_Task statement_
Write down each entry again, exactly as it reads.

_Source texts of formatted documents_
Content starts

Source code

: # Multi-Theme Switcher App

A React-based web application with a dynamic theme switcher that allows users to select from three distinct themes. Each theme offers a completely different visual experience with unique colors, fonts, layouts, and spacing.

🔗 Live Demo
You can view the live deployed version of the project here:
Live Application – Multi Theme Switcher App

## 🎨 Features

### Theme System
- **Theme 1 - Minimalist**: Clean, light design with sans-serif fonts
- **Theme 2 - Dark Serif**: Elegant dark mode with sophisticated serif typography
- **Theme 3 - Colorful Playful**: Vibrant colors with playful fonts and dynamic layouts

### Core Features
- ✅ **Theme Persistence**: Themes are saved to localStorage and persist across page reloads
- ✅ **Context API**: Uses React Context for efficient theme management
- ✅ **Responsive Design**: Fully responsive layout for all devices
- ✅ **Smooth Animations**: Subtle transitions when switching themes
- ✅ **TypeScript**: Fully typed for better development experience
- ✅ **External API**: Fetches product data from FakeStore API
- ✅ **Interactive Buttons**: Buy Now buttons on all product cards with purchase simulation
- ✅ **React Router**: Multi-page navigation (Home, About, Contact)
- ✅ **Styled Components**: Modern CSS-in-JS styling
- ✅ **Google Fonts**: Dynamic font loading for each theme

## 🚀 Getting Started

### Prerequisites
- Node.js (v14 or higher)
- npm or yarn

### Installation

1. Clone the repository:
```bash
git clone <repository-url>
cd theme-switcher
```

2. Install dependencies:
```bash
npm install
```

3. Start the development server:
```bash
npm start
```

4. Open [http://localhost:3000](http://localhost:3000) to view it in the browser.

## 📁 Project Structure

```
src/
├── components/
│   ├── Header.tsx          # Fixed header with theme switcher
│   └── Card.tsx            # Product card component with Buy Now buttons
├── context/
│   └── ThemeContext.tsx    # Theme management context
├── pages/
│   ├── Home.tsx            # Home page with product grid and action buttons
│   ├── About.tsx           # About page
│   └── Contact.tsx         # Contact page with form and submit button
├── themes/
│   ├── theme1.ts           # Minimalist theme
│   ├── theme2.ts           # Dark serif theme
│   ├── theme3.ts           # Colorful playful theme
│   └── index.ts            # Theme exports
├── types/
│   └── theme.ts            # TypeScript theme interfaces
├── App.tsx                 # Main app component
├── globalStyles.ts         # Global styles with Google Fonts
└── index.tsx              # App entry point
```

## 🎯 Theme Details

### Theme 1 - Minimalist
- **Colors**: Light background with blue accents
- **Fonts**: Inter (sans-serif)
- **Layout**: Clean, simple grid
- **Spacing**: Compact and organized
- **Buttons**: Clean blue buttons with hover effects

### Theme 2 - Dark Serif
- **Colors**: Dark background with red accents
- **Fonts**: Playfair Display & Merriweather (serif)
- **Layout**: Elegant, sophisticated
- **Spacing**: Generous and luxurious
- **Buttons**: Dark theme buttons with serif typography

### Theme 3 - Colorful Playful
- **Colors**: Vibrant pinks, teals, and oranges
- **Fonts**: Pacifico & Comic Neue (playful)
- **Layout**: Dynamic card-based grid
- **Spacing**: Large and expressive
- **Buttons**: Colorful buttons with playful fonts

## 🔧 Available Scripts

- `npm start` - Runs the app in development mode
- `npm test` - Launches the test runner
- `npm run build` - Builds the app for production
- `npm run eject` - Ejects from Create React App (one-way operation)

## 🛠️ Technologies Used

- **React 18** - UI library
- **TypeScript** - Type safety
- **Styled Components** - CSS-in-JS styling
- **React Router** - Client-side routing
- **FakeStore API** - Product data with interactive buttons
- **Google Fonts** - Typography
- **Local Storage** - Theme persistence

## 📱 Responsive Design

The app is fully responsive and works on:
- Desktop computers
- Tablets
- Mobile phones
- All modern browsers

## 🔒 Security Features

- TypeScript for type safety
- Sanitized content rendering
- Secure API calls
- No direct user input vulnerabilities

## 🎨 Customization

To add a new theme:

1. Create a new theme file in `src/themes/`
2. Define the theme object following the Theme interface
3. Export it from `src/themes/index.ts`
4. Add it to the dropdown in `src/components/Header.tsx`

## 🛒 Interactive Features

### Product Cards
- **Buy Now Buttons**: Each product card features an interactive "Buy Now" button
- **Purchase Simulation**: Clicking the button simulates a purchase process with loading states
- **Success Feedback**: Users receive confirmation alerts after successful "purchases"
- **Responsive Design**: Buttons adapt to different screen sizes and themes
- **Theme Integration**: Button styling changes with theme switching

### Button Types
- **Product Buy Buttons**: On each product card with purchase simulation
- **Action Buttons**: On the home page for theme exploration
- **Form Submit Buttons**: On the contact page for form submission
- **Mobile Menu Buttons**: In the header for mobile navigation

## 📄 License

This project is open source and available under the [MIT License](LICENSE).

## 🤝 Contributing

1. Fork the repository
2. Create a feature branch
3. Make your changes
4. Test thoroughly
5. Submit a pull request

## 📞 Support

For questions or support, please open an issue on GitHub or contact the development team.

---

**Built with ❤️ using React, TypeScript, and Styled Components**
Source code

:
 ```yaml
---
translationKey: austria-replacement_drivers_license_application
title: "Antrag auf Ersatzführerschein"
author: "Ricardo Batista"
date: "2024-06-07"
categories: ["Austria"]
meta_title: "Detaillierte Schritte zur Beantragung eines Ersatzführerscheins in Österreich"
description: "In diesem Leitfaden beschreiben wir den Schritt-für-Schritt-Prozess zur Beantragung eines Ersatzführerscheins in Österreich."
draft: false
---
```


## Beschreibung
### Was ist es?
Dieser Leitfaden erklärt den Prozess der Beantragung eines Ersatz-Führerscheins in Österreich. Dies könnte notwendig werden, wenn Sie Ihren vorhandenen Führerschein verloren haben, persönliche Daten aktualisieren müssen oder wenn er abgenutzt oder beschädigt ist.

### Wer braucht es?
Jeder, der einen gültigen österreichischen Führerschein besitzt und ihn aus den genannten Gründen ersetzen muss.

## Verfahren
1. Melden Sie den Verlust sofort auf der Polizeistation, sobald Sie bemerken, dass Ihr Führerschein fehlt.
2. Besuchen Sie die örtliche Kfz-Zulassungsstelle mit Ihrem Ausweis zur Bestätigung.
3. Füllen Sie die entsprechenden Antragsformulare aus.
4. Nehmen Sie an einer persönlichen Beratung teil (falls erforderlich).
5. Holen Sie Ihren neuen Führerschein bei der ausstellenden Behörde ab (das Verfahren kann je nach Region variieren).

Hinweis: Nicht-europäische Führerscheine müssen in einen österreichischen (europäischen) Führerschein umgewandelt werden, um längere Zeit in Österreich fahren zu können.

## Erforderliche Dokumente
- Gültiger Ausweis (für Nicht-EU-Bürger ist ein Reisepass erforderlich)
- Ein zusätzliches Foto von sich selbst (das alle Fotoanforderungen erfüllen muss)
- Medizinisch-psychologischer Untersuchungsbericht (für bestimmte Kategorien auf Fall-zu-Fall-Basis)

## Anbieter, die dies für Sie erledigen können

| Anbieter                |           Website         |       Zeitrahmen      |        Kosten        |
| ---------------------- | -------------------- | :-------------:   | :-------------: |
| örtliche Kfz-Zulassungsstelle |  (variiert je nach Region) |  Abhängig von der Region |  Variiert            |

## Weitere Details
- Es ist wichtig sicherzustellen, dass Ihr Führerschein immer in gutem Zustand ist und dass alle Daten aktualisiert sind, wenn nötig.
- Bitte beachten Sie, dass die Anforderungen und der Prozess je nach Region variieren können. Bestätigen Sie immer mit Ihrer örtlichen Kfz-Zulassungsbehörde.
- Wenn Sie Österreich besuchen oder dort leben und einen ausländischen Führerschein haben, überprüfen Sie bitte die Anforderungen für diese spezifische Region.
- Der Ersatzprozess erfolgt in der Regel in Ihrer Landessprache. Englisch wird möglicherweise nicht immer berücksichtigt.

Content ends

_Exercise output_
Source code

: # Multi-Theme Switcher App

A React-based web application with a dynamic theme switcher that allows users to select from three distinct themes. Each theme offers a completely different visual experience with unique colors, fonts, layouts, and spacing.

🔗 Live Demo
You can view the live deployed version of the project here:
Live Application – Multi Theme Switcher App

## 🎨 Features

### Theme System
- **Theme 1 - Minimalist**: Clean, light design with sans-serif fonts
- **Theme 2 - Dark Serif**: Elegant dark mode with sophisticated serif typography
- **Theme 3 - Colorful Playful**: Vibrant colors with playful fonts and dynamic layouts

### Core Features
- ✅ **Theme Persistence**: Themes are saved to localStorage and persist across page reloads
- ✅ **Context API**: Uses React Context for efficient theme management
- ✅ **Responsive Design**: Fully responsive layout for all devices
- ✅ **Smooth Animations**: Subtle transitions when switching themes
- ✅ **TypeScript**: Fully typed for better development experience
- ✅ **External API**: Fetches product data from FakeStore API
- ✅ **Interactive Buttons**: Buy Now buttons on all product cards with purchase simulation
- ✅ **React Router**: Multi-page navigation (Home, About, Contact)
- ✅ **Styled Components**: Modern CSS-in-JS styling
- ✅ **Google Fonts**: Dynamic font loading for each theme

## 🚀 Getting Started

### Prerequisites
- Node.js (v14 or higher)
- npm or yarn

### Installation

1. Clone the repository:
```bash
git clone <repository-url>
cd theme-switcher
```

2. Install dependencies:
```bash
npm install
```

3. Start the development server:
```bash
npm start
```

4. Open [http://localhost:3000](http://localhost:3000) to view it in the browser.

## 📁 Project Structure

```
src/
├── components/
│   ├── Header.tsx          # Fixed header with theme switcher
│   └── Card.tsx            # Product card component with Buy Now buttons
├── context/
│   └── ThemeContext.tsx    # Theme management context
├── pages/
│   ├── Home.tsx            # Home page with product grid and action buttons
│   ├── About.tsx           # About page
│   └── Contact.tsx         # Contact page with form and submit button
├── themes/
│   ├── theme1.ts           # Minimalist theme
│   ├── theme2.ts           # Dark serif theme
│   ├── theme3.ts           # Colorful playful theme
│   └── index.ts            # Theme exports
├── types/
│   └── theme.ts            # TypeScript theme interfaces
├── App.tsx                 # Main app component
├── globalStyles.ts         # Global styles with Google Fonts
└── index.tsx              # App entry point
```

## 🎯 Theme Details

### Theme 1 - Minimalist
- **Colors**: Light background with blue accents
- **Fonts**: Inter (sans-serif)
- **Layout**: Clean, simple grid
- **Spacing**: Compact and organized
- **Buttons**: Clean blue buttons with hover effects

### Theme 2 - Dark Serif
- **Colors**: Dark background with red accents
- **Fonts**: Playfair Display & Merriweather (serif)
- **Layout**: Elegant, sophisticated
- **Spacing**: Generous and luxurious
- **Buttons**: Dark theme buttons with serif typography

### Theme 3 - Colorful Playful
- **Colors**: Vibrant pinks, teals, and oranges
- **Fonts**: Pacifico & Comic Neue (playful)
- **Layout**: Dynamic card-based grid
- **Spacing**: Large and expressive
- **Buttons**: Colorful buttons with playful fonts

## 🔧 Available Scripts

- `npm start` - Runs the app in development mode
- `npm test` - Launches the test runner
- `npm run build` - Builds the app for production
- `npm run eject` - Ejects from Create React App (one-way operation)

## 🛠️ Technologies Used

- **React 18** - UI library
- **TypeScript** - Type safety
- **Styled Components** - CSS-in-JS styling
- **React Router** - Client-side routing
- **FakeStore API** - Product data with interactive buttons
- **Google Fonts** - Typography
- **Local Storage** - Theme persistence

## 📱 Responsive Design

The app is fully responsive and works on:
- Desktop computers
- Tablets
- Mobile phones
- All modern browsers

## 🔒 Security Features

- TypeScript for type safety
- Sanitized content rendering
- Secure API calls
- No direct user input vulnerabilities

## 🎨 Customization

To add a new theme:

1. Create a new theme file in `src/themes/`
2. Define the theme object following the Theme interface
3. Export it from `src/themes/index.ts`
4. Add it to the dropdown in `src/components/Header.tsx`

## 🛒 Interactive Features

### Product Cards
- **Buy Now Buttons**: Each product card features an interactive "Buy Now" button
- **Purchase Simulation**: Clicking the button simulates a purchase process with loading states
- **Success Feedback**: Users receive confirmation alerts after successful "purchases"
- **Responsive Design**: Buttons adapt to different screen sizes and themes
- **Theme Integration**: Button styling changes with theme switching

### Button Types
- **Product Buy Buttons**: On each product card with purchase simulation
- **Action Buttons**: On the home page for theme exploration
- **Form Submit Buttons**: On the contact page for form submission
- **Mobile Menu Buttons**: In the header for mobile navigation

## 📄 License

This project is open source and available under the [MIT License](LICENSE).

## 🤝 Contributing

1. Fork the repository
2. Create a feature branch
3. Make your changes
4. Test thoroughly
5. Submit a pull request

## 📞 Support

For questions or support, please open an issue on GitHub or contact the development team.

---

**Built with ❤️ using React, TypeScript, and Styled Components**
Source code

:
 ```yaml
---
translationKey: austria-replacement_drivers_license_application
title: "Antrag auf Ersatzführerschein"
author: "Ricardo Batista"
date: "2024-06-07"
categories: ["Austria"]
meta_title: "Detaillierte Schritte zur Beantragung eines Ersatzführerscheins in Österreich"
description: "In diesem Leitfaden beschreiben wir den Schritt-für-Schritt-Prozess zur Beantragung eines Ersatzführerscheins in Österreich."
draft: false
---
```


## Beschreibung
### Was ist es?
Dieser Leitfaden erklärt den Prozess der Beantragung eines Ersatz-Führerscheins in Österreich. Dies könnte notwendig werden, wenn Sie Ihren vorhandenen Führerschein verloren haben, persönliche Daten aktualisieren müssen oder wenn er abgenutzt oder beschädigt ist.

### Wer braucht es?
Jeder, der einen gültigen österreichischen Führerschein besitzt und ihn aus den genannten Gründen ersetzen muss.

## Verfahren
1. Melden Sie den Verlust sofort auf der Polizeistation, sobald Sie bemerken, dass Ihr Führerschein fehlt.
2. Besuchen Sie die örtliche Kfz-Zulassungsstelle mit Ihrem Ausweis zur Bestätigung.
3. Füllen Sie die entsprechenden Antragsformulare aus.
4. Nehmen Sie an einer persönlichen Beratung teil (falls erforderlich).
5. Holen Sie Ihren neuen Führerschein bei der ausstellenden Behörde ab (das Verfahren kann je nach Region variieren).

Hinweis: Nicht-europäische Führerscheine müssen in einen österreichischen (europäischen) Führerschein umgewandelt werden, um längere Zeit in Österreich fahren zu können.

## Erforderliche Dokumente
- Gültiger Ausweis (für Nicht-EU-Bürger ist ein Reisepass erforderlich)
- Ein zusätzliches Foto von sich selbst (das alle Fotoanforderungen erfüllen muss)
- Medizinisch-psychologischer Untersuchungsbericht (für bestimmte Kategorien auf Fall-zu-Fall-Basis)

## Anbieter, die dies für Sie erledigen können

| Anbieter                |           Website         |       Zeitrahmen      |        Kosten        |
| ---------------------- | -------------------- | :-------------:   | :-------------: |
| örtliche Kfz-Zulassungsstelle |  (variiert je nach Region) |  Abhängig von der Region |  Variiert            |

## Weitere Details
- Es ist wichtig sicherzustellen, dass Ihr Führerschein immer in gutem Zustand ist und dass alle Daten aktualisiert sind, wenn nötig.
- Bitte beachten Sie, dass die Anforderungen und der Prozess je nach Region variieren können. Bestätigen Sie immer mit Ihrer örtlichen Kfz-Zulassungsbehörde.
- Wenn Sie Österreich besuchen oder dort leben und einen ausländischen Führerschein haben, überprüfen Sie bitte die Anforderungen für diese spezifische Region.
- Der Ersatzprozess erfolgt in der Regel in Ihrer Landessprache. Englisch wird möglicherweise nicht immer berücksichtigt.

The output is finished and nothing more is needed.